### Work request
In the entries that follow, the first line to write out is the one containing "###Encryption", and the last is the one containing "pgBackRest includes support". Reproduce that stretch exactly, with nothing before or after it.

### Stored data
⟨
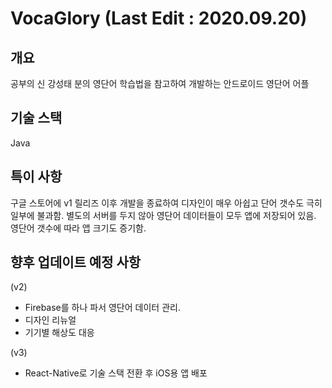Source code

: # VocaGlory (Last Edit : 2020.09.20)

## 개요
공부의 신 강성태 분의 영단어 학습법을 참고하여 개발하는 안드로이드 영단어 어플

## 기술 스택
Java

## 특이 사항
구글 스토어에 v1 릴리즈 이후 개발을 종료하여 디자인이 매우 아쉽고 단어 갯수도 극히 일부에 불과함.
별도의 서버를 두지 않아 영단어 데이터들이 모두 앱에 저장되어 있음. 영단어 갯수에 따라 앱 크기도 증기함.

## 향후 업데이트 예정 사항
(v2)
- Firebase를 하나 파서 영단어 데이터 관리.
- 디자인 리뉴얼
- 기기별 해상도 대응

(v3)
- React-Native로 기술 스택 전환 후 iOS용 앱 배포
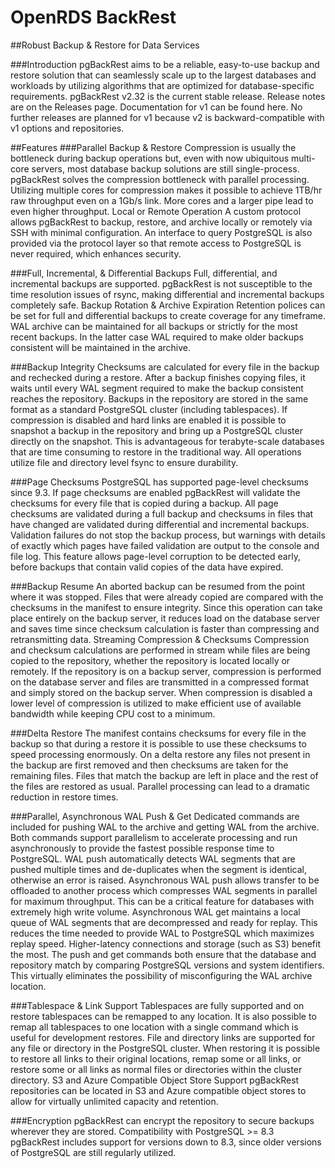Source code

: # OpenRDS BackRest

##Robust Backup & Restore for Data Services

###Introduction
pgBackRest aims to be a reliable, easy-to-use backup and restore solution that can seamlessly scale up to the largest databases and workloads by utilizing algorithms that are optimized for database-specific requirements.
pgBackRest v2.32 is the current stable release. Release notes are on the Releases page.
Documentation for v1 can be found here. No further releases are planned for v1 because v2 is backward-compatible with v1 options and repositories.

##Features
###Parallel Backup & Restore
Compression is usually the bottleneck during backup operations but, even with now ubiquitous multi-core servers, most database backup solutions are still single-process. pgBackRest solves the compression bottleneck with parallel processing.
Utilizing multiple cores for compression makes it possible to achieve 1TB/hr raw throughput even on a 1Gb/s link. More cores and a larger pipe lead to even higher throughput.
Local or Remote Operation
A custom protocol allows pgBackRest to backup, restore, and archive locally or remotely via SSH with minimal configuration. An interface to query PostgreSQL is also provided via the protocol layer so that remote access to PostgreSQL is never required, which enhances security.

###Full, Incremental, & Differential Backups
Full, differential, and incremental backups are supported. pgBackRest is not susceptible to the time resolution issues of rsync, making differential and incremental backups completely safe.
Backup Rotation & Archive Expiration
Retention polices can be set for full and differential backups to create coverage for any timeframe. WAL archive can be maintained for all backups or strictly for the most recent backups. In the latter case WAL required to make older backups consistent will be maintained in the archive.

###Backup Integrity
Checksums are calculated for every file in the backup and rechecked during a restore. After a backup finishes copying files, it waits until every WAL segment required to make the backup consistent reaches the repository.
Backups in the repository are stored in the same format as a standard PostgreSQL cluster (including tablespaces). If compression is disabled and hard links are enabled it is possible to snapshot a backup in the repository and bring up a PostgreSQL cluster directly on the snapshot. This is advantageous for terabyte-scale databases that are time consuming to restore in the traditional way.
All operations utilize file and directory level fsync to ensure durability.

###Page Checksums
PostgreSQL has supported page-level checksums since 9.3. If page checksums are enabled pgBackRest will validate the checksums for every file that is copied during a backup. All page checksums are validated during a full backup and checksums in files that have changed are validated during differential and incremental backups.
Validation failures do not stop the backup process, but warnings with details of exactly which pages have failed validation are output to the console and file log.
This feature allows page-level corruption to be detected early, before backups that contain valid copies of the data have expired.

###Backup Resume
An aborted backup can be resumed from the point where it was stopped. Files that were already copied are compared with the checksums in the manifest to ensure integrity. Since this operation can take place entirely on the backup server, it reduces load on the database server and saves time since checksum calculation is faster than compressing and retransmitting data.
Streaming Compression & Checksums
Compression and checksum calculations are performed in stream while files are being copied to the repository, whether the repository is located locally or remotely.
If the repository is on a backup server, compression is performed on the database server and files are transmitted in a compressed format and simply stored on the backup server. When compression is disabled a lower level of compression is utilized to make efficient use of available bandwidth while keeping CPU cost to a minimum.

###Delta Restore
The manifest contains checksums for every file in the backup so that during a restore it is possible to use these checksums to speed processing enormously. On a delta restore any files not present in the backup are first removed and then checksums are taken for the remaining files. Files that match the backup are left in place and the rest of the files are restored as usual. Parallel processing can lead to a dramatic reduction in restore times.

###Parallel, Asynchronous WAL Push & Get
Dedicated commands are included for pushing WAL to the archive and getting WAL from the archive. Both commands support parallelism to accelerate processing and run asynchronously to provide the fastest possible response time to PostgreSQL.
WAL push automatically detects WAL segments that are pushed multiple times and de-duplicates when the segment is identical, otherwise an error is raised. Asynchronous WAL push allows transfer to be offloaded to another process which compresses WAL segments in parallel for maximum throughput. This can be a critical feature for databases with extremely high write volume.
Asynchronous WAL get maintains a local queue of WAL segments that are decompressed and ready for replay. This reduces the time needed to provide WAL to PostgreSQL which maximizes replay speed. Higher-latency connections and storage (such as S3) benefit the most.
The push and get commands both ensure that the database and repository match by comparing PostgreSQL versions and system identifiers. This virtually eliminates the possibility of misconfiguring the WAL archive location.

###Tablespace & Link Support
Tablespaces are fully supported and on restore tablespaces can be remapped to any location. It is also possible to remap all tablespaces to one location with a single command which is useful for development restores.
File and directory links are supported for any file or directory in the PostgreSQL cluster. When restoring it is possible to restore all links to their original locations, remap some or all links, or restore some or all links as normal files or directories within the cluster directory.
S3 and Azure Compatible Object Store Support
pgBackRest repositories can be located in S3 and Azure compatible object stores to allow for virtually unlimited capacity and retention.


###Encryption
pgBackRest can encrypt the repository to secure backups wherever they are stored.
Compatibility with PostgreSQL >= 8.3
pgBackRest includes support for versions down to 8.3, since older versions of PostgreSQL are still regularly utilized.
⟩
⟨
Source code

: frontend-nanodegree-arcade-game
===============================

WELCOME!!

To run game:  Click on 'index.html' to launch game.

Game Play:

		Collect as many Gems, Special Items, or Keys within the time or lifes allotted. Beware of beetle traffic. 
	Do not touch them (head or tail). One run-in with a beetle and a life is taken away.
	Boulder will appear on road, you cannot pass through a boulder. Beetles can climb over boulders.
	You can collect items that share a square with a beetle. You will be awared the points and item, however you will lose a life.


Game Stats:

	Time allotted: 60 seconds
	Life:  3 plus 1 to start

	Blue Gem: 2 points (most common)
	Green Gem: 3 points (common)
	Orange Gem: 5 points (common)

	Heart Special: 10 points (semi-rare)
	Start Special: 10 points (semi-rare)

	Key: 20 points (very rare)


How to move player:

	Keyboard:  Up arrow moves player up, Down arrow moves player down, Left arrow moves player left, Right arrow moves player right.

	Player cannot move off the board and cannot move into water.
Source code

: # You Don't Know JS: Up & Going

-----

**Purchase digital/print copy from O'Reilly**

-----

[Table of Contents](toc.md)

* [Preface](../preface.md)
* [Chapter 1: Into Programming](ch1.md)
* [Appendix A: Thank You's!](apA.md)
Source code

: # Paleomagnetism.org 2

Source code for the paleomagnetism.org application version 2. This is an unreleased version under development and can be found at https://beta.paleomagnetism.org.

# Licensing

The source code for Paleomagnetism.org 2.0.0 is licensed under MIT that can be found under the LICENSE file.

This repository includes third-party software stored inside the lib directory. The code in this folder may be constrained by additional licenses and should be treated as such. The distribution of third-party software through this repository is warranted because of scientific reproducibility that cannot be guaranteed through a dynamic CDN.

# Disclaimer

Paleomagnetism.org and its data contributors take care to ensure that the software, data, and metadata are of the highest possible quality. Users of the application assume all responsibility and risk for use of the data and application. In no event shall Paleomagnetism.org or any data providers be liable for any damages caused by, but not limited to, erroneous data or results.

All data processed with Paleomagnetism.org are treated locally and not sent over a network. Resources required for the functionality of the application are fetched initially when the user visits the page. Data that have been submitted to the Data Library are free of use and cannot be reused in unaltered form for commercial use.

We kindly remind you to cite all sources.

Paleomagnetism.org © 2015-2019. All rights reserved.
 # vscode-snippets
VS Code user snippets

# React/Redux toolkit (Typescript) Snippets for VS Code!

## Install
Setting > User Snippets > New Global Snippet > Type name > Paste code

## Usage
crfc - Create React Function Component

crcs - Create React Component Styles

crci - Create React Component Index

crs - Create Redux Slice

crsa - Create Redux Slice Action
⟩
⟨
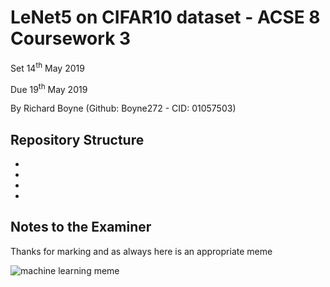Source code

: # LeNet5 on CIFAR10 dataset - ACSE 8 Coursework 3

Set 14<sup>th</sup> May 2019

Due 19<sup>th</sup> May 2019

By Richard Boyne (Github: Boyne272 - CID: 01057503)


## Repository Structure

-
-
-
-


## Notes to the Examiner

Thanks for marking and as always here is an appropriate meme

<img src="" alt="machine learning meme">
⟩
### Response
###Encryption
pgBackRest can encrypt the repository to secure backups wherever they are stored.
Compatibility with PostgreSQL >= 8.3
pgBackRest includes support for versions down to 8.3, since older versions of PostgreSQL are still regularly utilized.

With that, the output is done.